Une stratégie non participative
A voir les choses de près, l’on n’a pas le sentiment que les personnes les plus démunies participent effectivement à la lutte contre l’état de pauvreté menée en leur faveur. Cette lutte donne plutôt l’impression d’être conçue et conduite par un triptyque : Gouvernement-Pnud-Partenaires stratégiques, qui cherche à apporter des solutions pour venir à bout d’une situation dont les affectés eux-mêmes ne prennent pas toute la mesure ; ils ne se considèrent pas comme acteurs mais plutôt comme bénéficiaires. Ils ne nous paraissent pas, lorsque l’on s’entretient avec eux, animés du sentiment d’être au cœur d’une stratégie d’action. Le cas du très efficace réseau Caritas parait une exception dans le système. Et des ingénieurs agronomes, responsables de projet avec qui nous avons eu à discuter du sujet nous ont confié qu’il leur est arrivé d’être confrontés à la résistance des villageois, pour diverses raisons bien des fois saugrenues, au cours de la phase d’implantation de projets de développement. Qu’ils émanent du gouvernement, du Pnud ou des organisations non gouvernementales, la lutte contre la pauvreté ne peut se concevoir sans l’implication en amont de ceux qui sont sensés en bénéficier. Les bénéficiaires manquent par ailleurs de repères normatifs ; ils n’ont pas une conscience claire du fait qu’ils ont un retard à rattraper sur le bien-être du citoyen moyen. Bref, la sensibilisation initiale fait défaut à bien d’égards. Dans ces conditions la lutte contre la pauvreté ne peut être participative et nous estimons qu’aucune stratégie visant à juguler un phénomène d’envergure aussi nationale que la pauvreté ne peut atteindre les buts escomptés avec de tels handicaps préliminaires
Défaut de sensibilisation des bénéficiaires
Techniquement il n’est pas possible de réduire la pauvreté lorsque le taux de croissance démographique est supérieur à celui de la croissance économique ; et cela devrait faire l’objet d’une sensibilisation fondamentale si l’on veut enrayer méthodiquement la pauvreté. L’on pourrait objecter avec raison qu’en ce moment même, les médias télévisés, avec l’appui de l’Us-Aid, diffusent des spots publicitaires sur le planning familial. Nous répliquerions de même manière que la campagne publicitaire en question ne sensibilise absolument pas la population au lien de cause à effet qui existe entre l’augmentation de la population et la persistance de la pauvreté. Elle ne lui fait pas comprendre la corrélation directe qu’il y a entre les deux paramètres. Elle ne lui fait pas admettre que lorsque l’on fait beaucoup d’enfants, la pauvreté ne peut reculer ni dans le ménage ni au niveau national. La politique de planning familial souffre du manque de cette dimension. Elle est plutôt présentée, sans plus, comme un palliatif aux grossesses non désirées ; elle ne met pas en exergue son impact sur la réduction de la pauvreté. La Stratégie de Croissance pour la Réduction de la Pauvreté (Scrp) devrait en tenir compte ; les actions publicitaires aussi. En réalité et en bomme stratégie, pensons-nous, une politique nataliste conséquente devrait être conçue et diffusée pour accompagner la lutte contre la pauvreté. La République populaire de Chine a résolu le problème de façon très autoritaire il est vrai, en imposant la règle «un couple un enfant» avec menace de pénalisation en cas de non respect de la mesure. Mais ce n’est point pour que nous en arrivions là que nous avons évoqué la manière chinoise ; c’était tout juste pour faire valoir la nécessité d’établir définitivement dans les esprits la relation de cause à effet qui lie la croissance économique à la croissance démographique. Si non ce sera, et il l’est déjà du reste, un autre handicap à la lutte contre la pauvreté.

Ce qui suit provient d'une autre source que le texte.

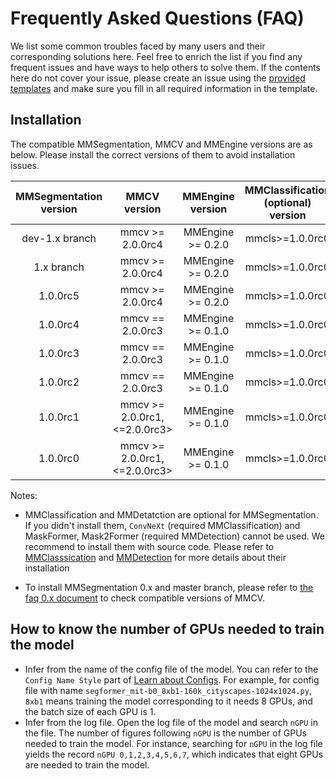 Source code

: # Frequently Asked Questions (FAQ)

We list some common troubles faced by many users and their corresponding solutions here. Feel free to enrich the list if you find any frequent issues and have ways to help others to solve them. If the contents here do not cover your issue, please create an issue using the [provided templates](https://github.com/open-mmlab/mmsegmentation/blob/master/.github/ISSUE_TEMPLATE/error-report.md/) and make sure you fill in all required information in the template.

## Installation

The compatible MMSegmentation, MMCV and MMEngine versions are as below. Please install the correct versions of them to avoid installation issues.

| MMSegmentation version |          MMCV version          | MMEngine version  | MMClassification (optional) version | MMDetection (optional) version |
| :--------------------: | :----------------------------: | :---------------: | :---------------------------------: | :----------------------------: |
|     dev-1.x branch     |        mmcv >= 2.0.0rc4        | MMEngine >= 0.2.0 |           mmcls>=1.0.0rc0           |         mmdet>3.0.0rc5         |
|       1.x branch       |        mmcv >= 2.0.0rc4        | MMEngine >= 0.2.0 |           mmcls>=1.0.0rc0           |         mmdet>3.0.0rc5         |
|        1.0.0rc5        |        mmcv >= 2.0.0rc4        | MMEngine >= 0.2.0 |           mmcls>=1.0.0rc0           |         mmdet>3.0.0rc5         |
|        1.0.0rc4        |        mmcv == 2.0.0rc3        | MMEngine >= 0.1.0 |           mmcls>=1.0.0rc0           |  mmdet>=3.0.0rc4, \<=3.0.0rc5  |
|        1.0.0rc3        |        mmcv == 2.0.0rc3        | MMEngine >= 0.1.0 |           mmcls>=1.0.0rc0           |  mmdet>=3.0.0rc4  \<=3.0.0rc5  |
|        1.0.0rc2        |        mmcv == 2.0.0rc3        | MMEngine >= 0.1.0 |           mmcls>=1.0.0rc0           |  mmdet>=3.0.0rc4  \<=3.0.0rc5  |
|        1.0.0rc1        | mmcv >= 2.0.0rc1, \<=2.0.0rc3> | MMEngine >= 0.1.0 |           mmcls>=1.0.0rc0           |          Not required          |
|        1.0.0rc0        | mmcv >= 2.0.0rc1, \<=2.0.0rc3> | MMEngine >= 0.1.0 |           mmcls>=1.0.0rc0           |          Not required          |

Notes:

- MMClassification and MMDetatction are optional for MMSegmentation. If you didn't install them, `ConvNeXt` (required MMClassification) and MaskFormer, Mask2Former (required MMDetection) cannot be used. We recommend to install them with source code. Please refer to [MMClasssication](https://github.com/open-mmlab/mmclassification) and [MMDetection](https://github.com/open-mmlab/mmdetection) for more details about their installation

- To install MMSegmentation 0.x and master branch, please refer to [the faq 0.x document](https://mmsegmentation.readthedocs.io/en/latest/faq.html#installation) to check compatible versions of MMCV.

## How to know the number of GPUs needed to train the model

- Infer from the name of the config file of the model. You can refer to the `Config Name Style` part of [Learn about Configs](https://github.com/open-mmlab/mmsegmentation/blob/master/docs/en/tutorials/config.md). For example, for config file with name `segformer_mit-b0_8xb1-160k_cityscapes-1024x1024.py`, `8xb1` means training the model corresponding to it needs 8 GPUs, and the batch size of each GPU is 1.
- Infer from the log file. Open the log file of the model and search `nGPU` in the file. The number of figures following `nGPU` is the number of GPUs needed to train the model. For instance, searching for `nGPU` in the log file yields the record `nGPU 0,1,2,3,4,5,6,7`, which indicates that eight GPUs are needed to train the model.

Afin que ceux pour qui le triptyque lutte se sentent vraiment impliqués, il conviendrait de leur faire toucher du doigt les éléments qui déterminent leur pauvreté et les en convaincre non pas en adoptant d’emblée la seule approche monétaire mais en prenant également en considération celle de la dignité de la personne humaine qui se matérialise par son bien-être personnel. Il est vrai que lorsque l’on est pauvre, la préoccupation première c’est de chercher à manger à sa faim ; gagner de l’argent pour pouvoir acheter à manger. Et voilà qui justifie l’approche monétaire. Mais pour que la lutte contre la pauvreté soit efficace et perdurable, elle devrait tenir compte également de l’approche non monétaire qu’est la dignité de la personne humaine. La référence à la dignité est le point de repère personnel du pauvre. Généralement ce dernier ne court pas après le superfétatoire ; il aspire seulement à vivre décemment avec les commodités classiques qui lui permettent de ne pas rougir de sa personne pour raison d’insuffisance du minimum. En définitive les deux approches devraient être menées de front, la non monétaire confortant et perpétuant la monétaire d’autant plus qu’en termes de pauvreté elles tendent à se rapprocher l’une de l’autre : les dernières données statistiques disponibles indiquent que la pauvreté monétaire implique 37,4% tandis que celle non monétaire atteint 40,2% de la population. La stratégie utilisée jusqu’alors parait orientée essentiellement sur une approche monétaire. L’approche non monétaire est pourtant un élément important dans la psychologie des ruraux : le pauvre est sensible à tout ce qui concourt à sa dignité personnelle ; pauvre mais digne il veut être et les sociologues devraient savoir comment introduire en bonne place l’élément dignité dans la stratégie de lutte contre la pauvreté.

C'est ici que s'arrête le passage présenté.